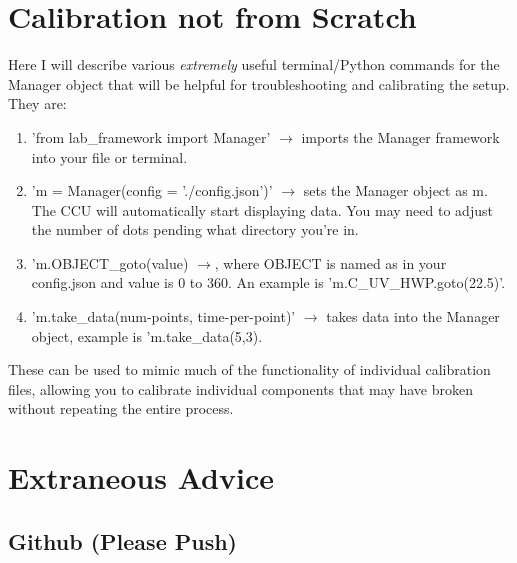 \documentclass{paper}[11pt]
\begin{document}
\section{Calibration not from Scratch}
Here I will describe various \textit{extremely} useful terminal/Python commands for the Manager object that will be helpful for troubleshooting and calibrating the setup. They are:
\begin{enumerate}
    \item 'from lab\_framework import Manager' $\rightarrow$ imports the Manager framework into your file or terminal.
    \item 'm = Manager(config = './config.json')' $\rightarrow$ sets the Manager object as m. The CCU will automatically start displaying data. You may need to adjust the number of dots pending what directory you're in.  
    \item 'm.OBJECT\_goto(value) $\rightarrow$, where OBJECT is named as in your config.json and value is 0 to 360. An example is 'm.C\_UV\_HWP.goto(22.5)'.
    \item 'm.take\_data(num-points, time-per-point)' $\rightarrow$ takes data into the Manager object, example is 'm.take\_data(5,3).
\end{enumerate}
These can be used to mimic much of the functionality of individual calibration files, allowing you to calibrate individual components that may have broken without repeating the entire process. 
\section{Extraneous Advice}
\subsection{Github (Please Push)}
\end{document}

* * *

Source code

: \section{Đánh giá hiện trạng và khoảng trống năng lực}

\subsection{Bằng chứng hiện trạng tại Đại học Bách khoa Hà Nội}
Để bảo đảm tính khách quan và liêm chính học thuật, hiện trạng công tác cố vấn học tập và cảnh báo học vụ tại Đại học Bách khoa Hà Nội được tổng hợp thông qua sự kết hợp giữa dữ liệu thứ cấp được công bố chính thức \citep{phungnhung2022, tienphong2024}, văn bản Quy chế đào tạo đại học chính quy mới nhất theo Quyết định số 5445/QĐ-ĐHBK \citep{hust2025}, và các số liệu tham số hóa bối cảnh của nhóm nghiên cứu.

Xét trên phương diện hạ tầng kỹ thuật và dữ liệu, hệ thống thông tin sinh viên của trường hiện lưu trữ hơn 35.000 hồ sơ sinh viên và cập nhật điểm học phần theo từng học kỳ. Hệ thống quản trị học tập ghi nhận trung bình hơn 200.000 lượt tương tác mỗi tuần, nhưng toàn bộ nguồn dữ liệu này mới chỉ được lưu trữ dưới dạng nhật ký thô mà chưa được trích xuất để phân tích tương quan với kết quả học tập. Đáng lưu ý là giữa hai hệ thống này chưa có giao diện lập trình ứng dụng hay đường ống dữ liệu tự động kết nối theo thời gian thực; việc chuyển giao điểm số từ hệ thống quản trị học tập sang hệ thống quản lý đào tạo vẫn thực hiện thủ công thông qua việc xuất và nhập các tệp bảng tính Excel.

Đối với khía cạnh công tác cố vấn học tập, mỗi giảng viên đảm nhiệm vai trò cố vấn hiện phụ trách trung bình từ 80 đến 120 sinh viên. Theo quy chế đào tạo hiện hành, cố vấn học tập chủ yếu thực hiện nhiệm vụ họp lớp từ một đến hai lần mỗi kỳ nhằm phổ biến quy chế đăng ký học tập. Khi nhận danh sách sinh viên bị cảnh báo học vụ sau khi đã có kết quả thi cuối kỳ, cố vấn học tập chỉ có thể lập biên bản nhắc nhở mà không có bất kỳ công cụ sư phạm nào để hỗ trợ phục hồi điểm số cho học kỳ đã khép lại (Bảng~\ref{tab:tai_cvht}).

* * *

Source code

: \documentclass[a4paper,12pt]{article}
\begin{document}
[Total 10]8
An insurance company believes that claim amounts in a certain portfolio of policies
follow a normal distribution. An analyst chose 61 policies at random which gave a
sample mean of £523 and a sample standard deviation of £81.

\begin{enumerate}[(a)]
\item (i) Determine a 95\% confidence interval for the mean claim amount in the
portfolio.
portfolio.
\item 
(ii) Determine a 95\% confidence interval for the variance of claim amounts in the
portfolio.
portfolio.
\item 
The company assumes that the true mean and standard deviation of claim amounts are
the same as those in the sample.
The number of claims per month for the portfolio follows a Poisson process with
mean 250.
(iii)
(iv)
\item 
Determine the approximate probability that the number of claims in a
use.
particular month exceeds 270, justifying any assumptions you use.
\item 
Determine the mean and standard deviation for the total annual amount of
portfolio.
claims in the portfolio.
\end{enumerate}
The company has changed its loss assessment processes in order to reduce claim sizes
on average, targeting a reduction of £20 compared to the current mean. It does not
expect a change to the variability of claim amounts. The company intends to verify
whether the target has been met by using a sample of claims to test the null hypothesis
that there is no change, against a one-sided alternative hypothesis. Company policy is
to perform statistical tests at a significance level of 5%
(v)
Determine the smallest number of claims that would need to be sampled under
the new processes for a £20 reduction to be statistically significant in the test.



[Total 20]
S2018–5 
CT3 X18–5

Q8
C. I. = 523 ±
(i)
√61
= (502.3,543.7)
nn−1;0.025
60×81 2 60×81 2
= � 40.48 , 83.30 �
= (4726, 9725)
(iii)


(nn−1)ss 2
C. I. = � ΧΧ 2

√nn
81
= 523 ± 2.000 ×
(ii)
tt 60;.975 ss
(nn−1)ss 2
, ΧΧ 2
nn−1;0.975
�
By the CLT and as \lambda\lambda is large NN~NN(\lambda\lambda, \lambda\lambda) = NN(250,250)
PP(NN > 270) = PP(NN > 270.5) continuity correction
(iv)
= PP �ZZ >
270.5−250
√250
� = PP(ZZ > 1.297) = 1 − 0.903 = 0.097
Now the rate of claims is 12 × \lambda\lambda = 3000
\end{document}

* * *

Task description:
Check all the records above and select each line where the string "need" is found.

Response:
    \item 'm = Manager(config = './config.json')' $\rightarrow$ sets the Manager object as m. The CCU will automatically start displaying data. You may need to adjust the number of dots pending what directory you're in.  
Determine the smallest number of claims that would need to be sampled under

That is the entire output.